When the 5:00 pm break bell sounded I immediately speed-walked to the machinists locker area. Earlier I noticed a 2-ton fork-truck parked there when I was gathering my things. Passing afoot oppositely by the machinists headed to break, one of them yelled
“Hey Clauss! Where ya going? It’s break time?“
“Forgot something in my locker!” I replied.
“Hahahahahahaha,” they group-laughed.
By fate of vengeance when I climbed aboard the fork-truck one of the morons had left the keys inside. I turned the key on and gunned the long-forked beast into the entire row of lockers. What followed was a mighty and shrill scrape sound as I wedged the forks under the row of 15 lockers and tore them from the concrete. After a quick 360 survey of the area, I raised the row of 15 lockers 6-inches off the ground (as per OSHA safe fork trucking guidelines) and hauled the 30-foot wide load to the east wall of the plant. I returned the fork-truck to the machinists at 5:10, 5 minutes before any witnesses came back from break and got the hell out of there.
At 1:00 am that night I notified Randy/pig-boss that when I returned to my locker to put back my gear that the locker had been stolen a second time, so as to avoid any suspicion. He was in a baffled rage when came down to question me on the matter personally.
“WHERE ARE THEY!! Why would somebody move all those lockers and not tell anyone! This is pathetic!”
“I know what you mean Randy, it’s curious this is the second time today my locker is just gone. I’m a little confused.” I said.
“I WILL get to the bottom of this Kindergarten nonsense! If I find that YOU had anything to do with it Clauss, you can consider yourself suspended for 30 days without pay!” he said assuredly.
“I don’t know much Randy, but I know myself. And I can honestly tell you that there is no way I could move a 30 foot wide section of lockers. Unless I had a fork-truck (I scoffed to myself). I’ll check with the fellas, see if anyone saw anything or knows what happened and get back to you,” I volunteered.
“You do that.” Randy Pig-boss said.
To my knowledge nobody ever cracked the case of the missing lockers. Let’s say the guilty party has not yet felt compelled to come forward, and will not be compelled anytime soon. There were lots of VERY angry machinists. Everyone has been picking there suspect and sharing who they thought did it and why. I spun a brilliant web of cross alibis with different groups of people when questioned. Telling these guys I was with those guys and those guys I was with these guys. This went over famously. I also had to pick a guilty party to satisfy group discussion regarding the matter.
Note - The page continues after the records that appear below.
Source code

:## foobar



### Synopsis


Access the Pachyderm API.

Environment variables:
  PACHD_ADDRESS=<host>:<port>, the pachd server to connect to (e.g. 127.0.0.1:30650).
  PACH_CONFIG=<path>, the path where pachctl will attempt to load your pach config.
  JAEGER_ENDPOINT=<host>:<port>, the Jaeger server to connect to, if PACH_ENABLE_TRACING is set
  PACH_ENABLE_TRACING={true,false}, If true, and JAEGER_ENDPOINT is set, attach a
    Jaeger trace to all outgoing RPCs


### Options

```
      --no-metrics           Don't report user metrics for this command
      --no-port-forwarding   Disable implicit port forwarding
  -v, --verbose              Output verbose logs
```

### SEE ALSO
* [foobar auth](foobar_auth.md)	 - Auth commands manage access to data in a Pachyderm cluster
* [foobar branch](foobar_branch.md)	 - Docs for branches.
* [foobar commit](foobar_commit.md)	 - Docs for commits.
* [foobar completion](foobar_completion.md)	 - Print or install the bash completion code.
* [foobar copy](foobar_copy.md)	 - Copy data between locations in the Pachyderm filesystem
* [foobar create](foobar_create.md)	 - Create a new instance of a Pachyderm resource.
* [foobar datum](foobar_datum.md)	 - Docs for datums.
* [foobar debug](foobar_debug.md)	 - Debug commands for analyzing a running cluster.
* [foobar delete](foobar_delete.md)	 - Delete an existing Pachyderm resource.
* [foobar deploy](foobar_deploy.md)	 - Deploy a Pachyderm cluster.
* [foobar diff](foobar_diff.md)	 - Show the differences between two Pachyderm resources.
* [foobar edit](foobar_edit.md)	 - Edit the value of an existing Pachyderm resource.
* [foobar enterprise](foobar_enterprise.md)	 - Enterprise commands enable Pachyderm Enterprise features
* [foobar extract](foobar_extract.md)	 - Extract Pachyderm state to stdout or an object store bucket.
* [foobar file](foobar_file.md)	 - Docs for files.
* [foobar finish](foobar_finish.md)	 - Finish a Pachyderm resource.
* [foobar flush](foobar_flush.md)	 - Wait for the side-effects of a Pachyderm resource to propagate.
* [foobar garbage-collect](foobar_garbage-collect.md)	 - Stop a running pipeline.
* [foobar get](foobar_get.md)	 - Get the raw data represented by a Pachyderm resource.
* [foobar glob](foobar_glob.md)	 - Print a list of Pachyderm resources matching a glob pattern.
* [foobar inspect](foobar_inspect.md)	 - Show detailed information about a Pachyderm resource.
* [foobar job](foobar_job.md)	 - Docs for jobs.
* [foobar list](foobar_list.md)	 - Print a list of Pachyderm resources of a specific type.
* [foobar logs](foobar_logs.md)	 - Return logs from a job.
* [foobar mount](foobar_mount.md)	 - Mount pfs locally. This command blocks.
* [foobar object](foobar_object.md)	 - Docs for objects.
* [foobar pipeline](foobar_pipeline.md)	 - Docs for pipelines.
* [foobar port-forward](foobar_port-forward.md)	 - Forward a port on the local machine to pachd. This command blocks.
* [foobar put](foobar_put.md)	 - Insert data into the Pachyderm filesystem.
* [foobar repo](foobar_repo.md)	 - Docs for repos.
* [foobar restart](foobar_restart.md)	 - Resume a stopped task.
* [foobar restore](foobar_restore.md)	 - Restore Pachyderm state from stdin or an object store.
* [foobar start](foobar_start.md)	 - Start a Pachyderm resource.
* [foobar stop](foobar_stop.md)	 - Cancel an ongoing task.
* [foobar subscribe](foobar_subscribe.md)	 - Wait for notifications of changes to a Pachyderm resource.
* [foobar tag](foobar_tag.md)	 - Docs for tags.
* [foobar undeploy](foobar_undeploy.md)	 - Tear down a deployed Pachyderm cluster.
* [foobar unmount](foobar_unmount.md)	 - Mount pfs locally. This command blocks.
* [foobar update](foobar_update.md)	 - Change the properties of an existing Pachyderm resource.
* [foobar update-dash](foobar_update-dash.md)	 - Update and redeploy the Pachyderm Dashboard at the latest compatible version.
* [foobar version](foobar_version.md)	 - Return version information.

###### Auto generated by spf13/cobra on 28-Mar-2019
I picked the craziest guy in the plant. Harold Cantone. A.K.A. ‘Crazy Harold.’ Harold has a record a mile long, and one night he was even hauled out of the factory in shackles. The story is that he told his supervisor that he was going to go out to his truck and get his shotgun to “blow your brains out.” The cops came to the factory and had to drag him out. He was screaming and resisting like a PCP addict.
“Let me go! I didn’t do nothin! Get offa me!” he wailed.
In his truck they found a 12-gauge Winchester pump and a box of shells. Slam dunk. After three months probation and some counseling he was hired back. He stays calm mostly, but now for some reason he’s stealing lockers? Harold is holding strong as everyone’s main suspect, looks like I got off Scott-Free again.